Gysi greift Matschie an: "Der tickt ja nicht mehr richtig"
Gregor Gysi findet scharfe Worte für die überraschende Entscheidung der Thüringer SPD. Deren Landeschef Matschie wirbt unterdessen für das Bündnis mit der CDU. Koalitionsgespräche beginnen am Mittwoch.
BERLIN dpa/taz | Linke-Fraktionschef Gregor Gysi hat die Entscheidung der Thüringer SPD für eine Koalition mit der CDU in Thüringen als Wählertäuschung kritisiert. SPD-Landeschef Christoph Matschie trete für eine schwarz-rote Regierung ein, obwohl er damit nur 20 Prozent des sozialdemokratischen Wahlprogramms umsetzen könne, sagte Gysi am Freitag beim ersten Treffen der neuen Bundestagsfraktion in Berlin. Mit der Linken hätte die SPD 80 Prozent ihrer Ziele verwirklichen können, meinte Gysi. Matschie werde die SPD in Thüringen damit bei der nächsten Wahl nur noch zu einer Zehn-Prozent-Partei machen.
Matschie habe die Chance auf einen Politikwechsel verspielt. Dabei sei die Linke der SPD in Thüringen mit ihrem erklärten Verzicht auf das Amt des Ministerpräsidenten trotz ihres besseren Wahlergebnisses sehr weit entgegengekommen - "für mich einen Tick zu weit". Gysi war gegen das Verzichtsangebot des Linken-Spitzenkandidaten Bodo Ramelow, weil er darin eine unnötige Schwächung der Linken sah.
Matschies Forderung sei anmaßend, die bei der Wahl klar der Linken unterlegene SPD müsse alleine entscheiden, wer in einer rot-rot-grünen Landesregierung Ministerpräsident werde. "Der Matschie tickt ja nicht mehr richtig", sagte Gysi. An einer solchen Wählertäuschung hätte sich die Linke nicht beteiligt. "Die Linke geht jetzt in Thüringen in die Opposition und wird bei der nächsten Wahl nicht geschwächt daraus hervorgehen."
Matschie will unterdessen in seiner Partei für das Bündnis mit der CDU werben. "Wir arbeiten zurzeit an einem Argumentationspapier, das allen Ortsvereinen zugehen soll", sagte er am Freitag in Erfurt. Zudem stehe ein Sondierungsteam bereit, in den Kreisverbänden die Entscheidung für die CDU zu erläutern.
Der Thüringer SPD-Landesverband hatte in der Nacht zum Donnerstag mit 18 zu 6 Stimmen für eine Zusammenarbeit mit der CDU votiert. Die Entscheidung ist in der Partei umstritten. So hatte etwa der SPD-Chef im Unstrut-Hainich-Kreis, Walter Pilger, sich für einen Sonderparteitag ausgesprochen, der über den sofortigen Abbruch der Koalitionsverhandlungen mit der CDU abstimmen sollte.

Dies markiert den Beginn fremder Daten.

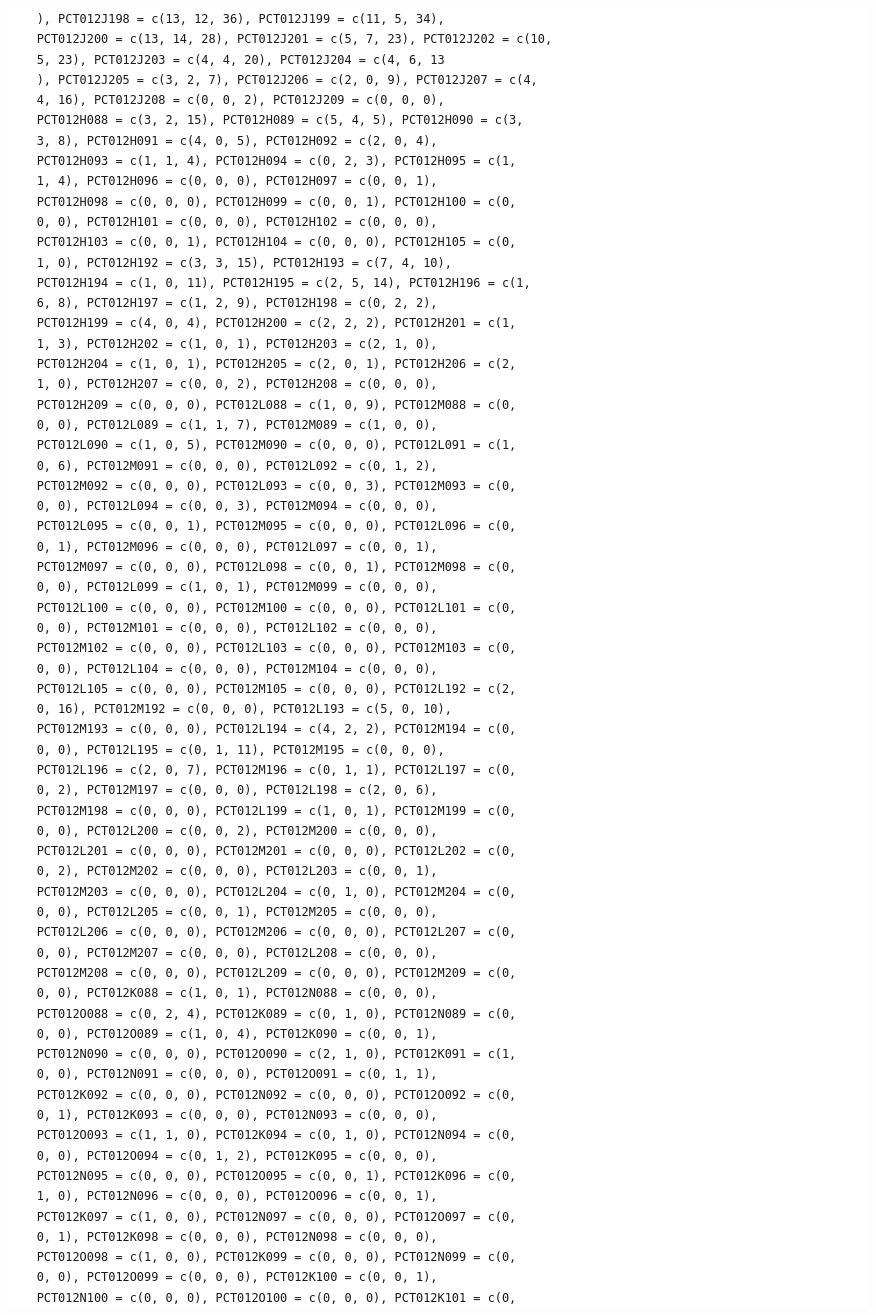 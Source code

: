         ), PCT012J198 = c(13, 12, 36), PCT012J199 = c(11, 5, 34), 
        PCT012J200 = c(13, 14, 28), PCT012J201 = c(5, 7, 23), PCT012J202 = c(10, 
        5, 23), PCT012J203 = c(4, 4, 20), PCT012J204 = c(4, 6, 13
        ), PCT012J205 = c(3, 2, 7), PCT012J206 = c(2, 0, 9), PCT012J207 = c(4, 
        4, 16), PCT012J208 = c(0, 0, 2), PCT012J209 = c(0, 0, 0), 
        PCT012H088 = c(3, 2, 15), PCT012H089 = c(5, 4, 5), PCT012H090 = c(3, 
        3, 8), PCT012H091 = c(4, 0, 5), PCT012H092 = c(2, 0, 4), 
        PCT012H093 = c(1, 1, 4), PCT012H094 = c(0, 2, 3), PCT012H095 = c(1, 
        1, 4), PCT012H096 = c(0, 0, 0), PCT012H097 = c(0, 0, 1), 
        PCT012H098 = c(0, 0, 0), PCT012H099 = c(0, 0, 1), PCT012H100 = c(0, 
        0, 0), PCT012H101 = c(0, 0, 0), PCT012H102 = c(0, 0, 0), 
        PCT012H103 = c(0, 0, 1), PCT012H104 = c(0, 0, 0), PCT012H105 = c(0, 
        1, 0), PCT012H192 = c(3, 3, 15), PCT012H193 = c(7, 4, 10), 
        PCT012H194 = c(1, 0, 11), PCT012H195 = c(2, 5, 14), PCT012H196 = c(1, 
        6, 8), PCT012H197 = c(1, 2, 9), PCT012H198 = c(0, 2, 2), 
        PCT012H199 = c(4, 0, 4), PCT012H200 = c(2, 2, 2), PCT012H201 = c(1, 
        1, 3), PCT012H202 = c(1, 0, 1), PCT012H203 = c(2, 1, 0), 
        PCT012H204 = c(1, 0, 1), PCT012H205 = c(2, 0, 1), PCT012H206 = c(2, 
        1, 0), PCT012H207 = c(0, 0, 2), PCT012H208 = c(0, 0, 0), 
        PCT012H209 = c(0, 0, 0), PCT012L088 = c(1, 0, 9), PCT012M088 = c(0, 
        0, 0), PCT012L089 = c(1, 1, 7), PCT012M089 = c(1, 0, 0), 
        PCT012L090 = c(1, 0, 5), PCT012M090 = c(0, 0, 0), PCT012L091 = c(1, 
        0, 6), PCT012M091 = c(0, 0, 0), PCT012L092 = c(0, 1, 2), 
        PCT012M092 = c(0, 0, 0), PCT012L093 = c(0, 0, 3), PCT012M093 = c(0, 
        0, 0), PCT012L094 = c(0, 0, 3), PCT012M094 = c(0, 0, 0), 
        PCT012L095 = c(0, 0, 1), PCT012M095 = c(0, 0, 0), PCT012L096 = c(0, 
        0, 1), PCT012M096 = c(0, 0, 0), PCT012L097 = c(0, 0, 1), 
        PCT012M097 = c(0, 0, 0), PCT012L098 = c(0, 0, 1), PCT012M098 = c(0, 
        0, 0), PCT012L099 = c(1, 0, 1), PCT012M099 = c(0, 0, 0), 
        PCT012L100 = c(0, 0, 0), PCT012M100 = c(0, 0, 0), PCT012L101 = c(0, 
        0, 0), PCT012M101 = c(0, 0, 0), PCT012L102 = c(0, 0, 0), 
        PCT012M102 = c(0, 0, 0), PCT012L103 = c(0, 0, 0), PCT012M103 = c(0, 
        0, 0), PCT012L104 = c(0, 0, 0), PCT012M104 = c(0, 0, 0), 
        PCT012L105 = c(0, 0, 0), PCT012M105 = c(0, 0, 0), PCT012L192 = c(2, 
        0, 16), PCT012M192 = c(0, 0, 0), PCT012L193 = c(5, 0, 10), 
        PCT012M193 = c(0, 0, 0), PCT012L194 = c(4, 2, 2), PCT012M194 = c(0, 
        0, 0), PCT012L195 = c(0, 1, 11), PCT012M195 = c(0, 0, 0), 
        PCT012L196 = c(2, 0, 7), PCT012M196 = c(0, 1, 1), PCT012L197 = c(0, 
        0, 2), PCT012M197 = c(0, 0, 0), PCT012L198 = c(2, 0, 6), 
        PCT012M198 = c(0, 0, 0), PCT012L199 = c(1, 0, 1), PCT012M199 = c(0, 
        0, 0), PCT012L200 = c(0, 0, 2), PCT012M200 = c(0, 0, 0), 
        PCT012L201 = c(0, 0, 0), PCT012M201 = c(0, 0, 0), PCT012L202 = c(0, 
        0, 2), PCT012M202 = c(0, 0, 0), PCT012L203 = c(0, 0, 1), 
        PCT012M203 = c(0, 0, 0), PCT012L204 = c(0, 1, 0), PCT012M204 = c(0, 
        0, 0), PCT012L205 = c(0, 0, 1), PCT012M205 = c(0, 0, 0), 
        PCT012L206 = c(0, 0, 0), PCT012M206 = c(0, 0, 0), PCT012L207 = c(0, 
        0, 0), PCT012M207 = c(0, 0, 0), PCT012L208 = c(0, 0, 0), 
        PCT012M208 = c(0, 0, 0), PCT012L209 = c(0, 0, 0), PCT012M209 = c(0, 
        0, 0), PCT012K088 = c(1, 0, 1), PCT012N088 = c(0, 0, 0), 
        PCT012O088 = c(0, 2, 4), PCT012K089 = c(0, 1, 0), PCT012N089 = c(0, 
        0, 0), PCT012O089 = c(1, 0, 4), PCT012K090 = c(0, 0, 1), 
        PCT012N090 = c(0, 0, 0), PCT012O090 = c(2, 1, 0), PCT012K091 = c(1, 
        0, 0), PCT012N091 = c(0, 0, 0), PCT012O091 = c(0, 1, 1), 
        PCT012K092 = c(0, 0, 0), PCT012N092 = c(0, 0, 0), PCT012O092 = c(0, 
        0, 1), PCT012K093 = c(0, 0, 0), PCT012N093 = c(0, 0, 0), 
        PCT012O093 = c(1, 1, 0), PCT012K094 = c(0, 1, 0), PCT012N094 = c(0, 
        0, 0), PCT012O094 = c(0, 1, 2), PCT012K095 = c(0, 0, 0), 
        PCT012N095 = c(0, 0, 0), PCT012O095 = c(0, 0, 1), PCT012K096 = c(0, 
        1, 0), PCT012N096 = c(0, 0, 0), PCT012O096 = c(0, 0, 1), 
        PCT012K097 = c(1, 0, 0), PCT012N097 = c(0, 0, 0), PCT012O097 = c(0, 
        0, 1), PCT012K098 = c(0, 0, 0), PCT012N098 = c(0, 0, 0), 
        PCT012O098 = c(1, 0, 0), PCT012K099 = c(0, 0, 0), PCT012N099 = c(0, 
        0, 0), PCT012O099 = c(0, 0, 0), PCT012K100 = c(0, 0, 1), 
        PCT012N100 = c(0, 0, 0), PCT012O100 = c(0, 0, 0), PCT012K101 = c(0,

Am Freitag teilte ein CDU-Sprecher mit, dass die Koalitionsverhandlungen mit der SPD bereits kommenden Mittwoch beginnen. Die designierte Ministerpräsidentin Christine Lieberknecht (CDU) hoffe, dass bis Ende Oktober ein Koalitionsvertrag ausgehandelt ist. Sie wünsche sich, dass bis zum 9. November, dem 20. Jahrestag des Mauerfalls, eine neue Thüringer Regierung im Amt ist.
Voraussichtlich am 30. Oktober sollen dem aktuellen Zeitplan zufolge Parteitage der CDU und der SPD stattfinden, auf denen der Vertrag diskutiert und abgestimmt wird.